17、进一步的，步骤7)中，所述选择培养再分化培养阶段具体为：将完成选择培养脱分化培养阶段的外植体转入含20-50mg/l kan和200-300mg/l cef的再分化培养基中，置于25±3℃、16h光照/8h黑暗培养，光照强度20～40μmol·m2·s-1，培养至长出再生芽，每25-35d更换一次培养基；所述再分化培养基为：ms+5mg/l6-ba+0.05mg/l iba+1mg/l fa+1mg/l zt+30g/l蔗糖+6.5g/l琼脂粉，ph5.8。

18、进一步的，步骤7)中，所述增殖培养具体为：将长至1-2cm、具有完整茎结构的再生芽，沿茎基部从外植体上切下，获得单株抗性株系，转至含350-450mg/l cef的增殖培养基中培养；所述增殖培养基为：ms+0.5mg/l 6-ba+0.01mg/l naa+30g/l蔗糖+150ml椰汁+6.5mg/l琼脂粉，ph5.8。

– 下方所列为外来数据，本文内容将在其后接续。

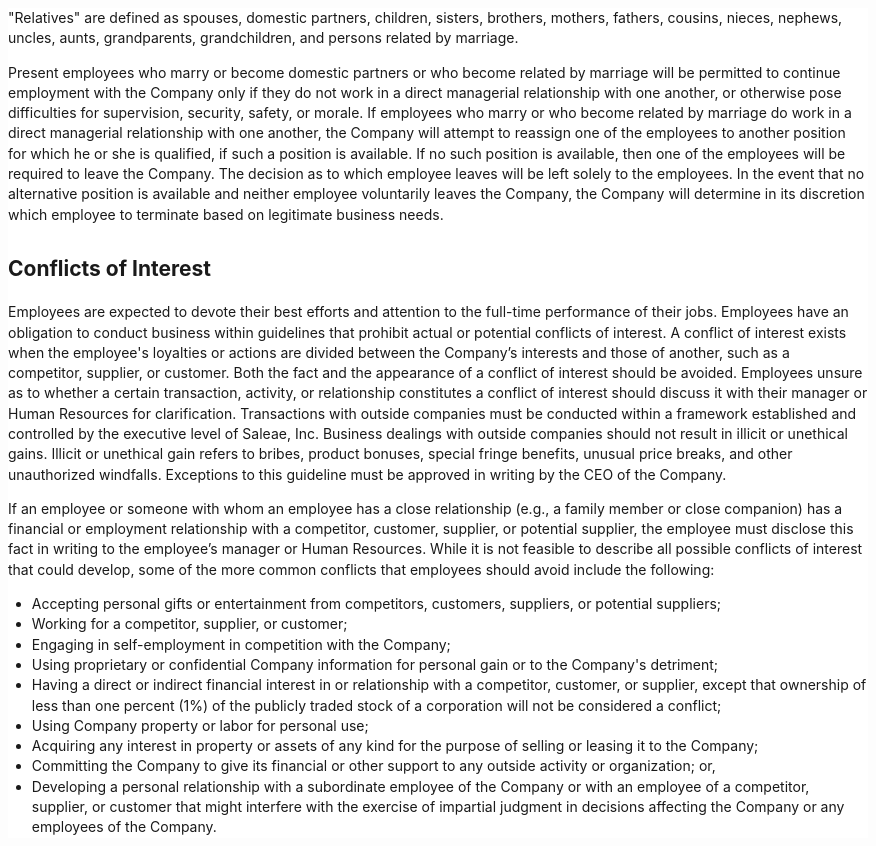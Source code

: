 "Relatives" are defined as spouses, domestic partners, children, sisters, brothers, mothers, fathers, cousins, nieces, nephews, uncles, aunts, grandparents, grandchildren, and persons related by marriage.  

Present employees who marry or become domestic partners or who become related by marriage will be permitted to continue employment with the Company only if they do not work in a direct managerial relationship with one another, or otherwise pose difficulties for supervision, security, safety, or morale.  If employees who marry or who become related by marriage do work in a direct managerial relationship with one another, the Company will attempt to reassign one of the employees to another position for which he or she is qualified, if such a position is available.  If no such position is available, then one of the employees will be required to leave the Company. The decision as to which employee leaves will be left solely to the employees.  In the event that no alternative position is available and neither employee voluntarily leaves the Company, the Company will determine in its discretion which employee to terminate based on legitimate business needs.

## Conflicts of Interest
Employees are expected to devote their best efforts and attention to the full-time performance of their jobs. Employees have an obligation to conduct business within guidelines that prohibit actual or potential conflicts of interest.  A conflict of interest exists when the employee's loyalties or actions are divided between the Company’s interests and those of another, such as a competitor, supplier, or customer. Both the fact and the appearance of a conflict of interest should be avoided. Employees unsure as to whether a certain transaction, activity, or relationship constitutes a conflict of interest should discuss it with their manager or Human Resources for clarification.  Transactions with outside companies must be conducted within a framework established and controlled by the executive level of Saleae, Inc.  Business dealings with outside companies should not result in illicit or unethical gains.  Illicit or unethical gain refers to bribes, product bonuses, special fringe benefits, unusual price breaks, and other unauthorized windfalls. Exceptions to this guideline must be approved in writing by the CEO of the Company.

If an employee or someone with whom an employee has a close relationship (e.g., a family member or close companion) has a financial or employment relationship with a competitor, customer, supplier, or potential supplier, the employee must disclose this fact in writing to the employee’s manager or Human Resources.  While it is not feasible to describe all possible conflicts of interest that could develop, some of the more common conflicts that employees should avoid include the following:

- Accepting personal gifts or entertainment from competitors, customers, suppliers, or potential suppliers;
- Working for a competitor, supplier, or customer;
- Engaging in self-employment in competition with the Company;
- Using proprietary or confidential Company information for personal gain or to the Company's detriment;
- Having a direct or indirect financial interest in or relationship with a competitor, customer, or supplier, except that ownership of less than one percent (1%) of the publicly traded stock of a corporation will not be considered a conflict;
- Using Company property or labor for personal use;
- Acquiring any interest in property or assets of any kind for the purpose of selling or leasing it to the Company;
- Committing the Company to give its financial or other support to any outside activity or organization; or,
- Developing a personal relationship with a subordinate employee of the Company or with an employee of a competitor, supplier, or customer that might interfere with the exercise of impartial judgment in decisions affecting the Company or any employees of the Company.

19、进一步的，步骤7)中，所述生根培养具体为：每个株系取3-5个长至2-3cm的植株，沿茎基部从外植体上切下，转至含350-450mg/l cef的生根培养基中培养；所述生根培养基为：ms+0.2mg/l iba+30g/l蔗糖+6.5mg/l琼脂粉，ph5.8。

20、进一步的，步骤7)中，所述炼苗移栽具体为：将生根苗取出，自来水冲洗干净根部培养基，移栽至颗粒径≤0.5cm的营养土中，覆膜10-20μmol·m2·s-1弱光培养7-10d后，揭膜并转入100-200μmol·m2·s-1正常光培养；在移栽20-40d后浇水溶复合肥，促进移栽苗生长。

21、在构建杜梨遗传转化体系的过程中，外植体的取材时期、取材部位、预培养时间、侵染菌液、共培养添加试剂和处理方法、除菌清洗、选择脱分化培养阶段和再分化培养阶段的培养时间、光照强度等是获得稳定高效转化率的关键。通过试验表明，原来的一些相关参数与条件还有待进一步优化。

22、本发明通过优化不同外植体取材条件、取材时间和预培养时间，获得最适于侵染的各类外植体材料；通过比较侵染菌液加入不同附加物后的侵染效果，筛选最佳侵染菌液；通过在共培养阶段比较不同看护培养液对侵染效果的影响，筛选最佳共培养方案；通过控制选择脱分化培养和选择再分化培养基阶段的光照条件，培养基成分和培养基更换频率等，提高杜梨叶片、叶柄外植体的遗传转化效率；创新使用了表面活性剂l-77制备侵染菌液和侵染方法，创新了共培养看护培养液的制备与使用方法，有效提高了遗传转化效率。本发明整体目标在于构建了一套稳定高效的根癌农杆菌介导杜梨遗传转化体系，为梨属植物的遗传转化和基因编辑研究了奠定。该方法可应用于梨基因编辑技术、基因功能和新种质创制研究等。

23、和现有技术相比，本发明的有益效果如下：

24、本发明通过稳定外植体获取方法和预培养获得合适最佳的侵染外植体材料，通过优化侵染菌液附加物、共培养看护培养液制作方法和附加物、选择培养脱分化与再分化两阶段的培养基、培养周期、光照条件等控制，降低了光敏色素产生对再生的影响，提高了遗传转化频率。本发明通过构建一套完整高效稳定的根癌农杆菌介导杜梨遗传转化体系，为加快梨基因编辑体系的建立、梨新种质创制和功能基因研究奠定了基础。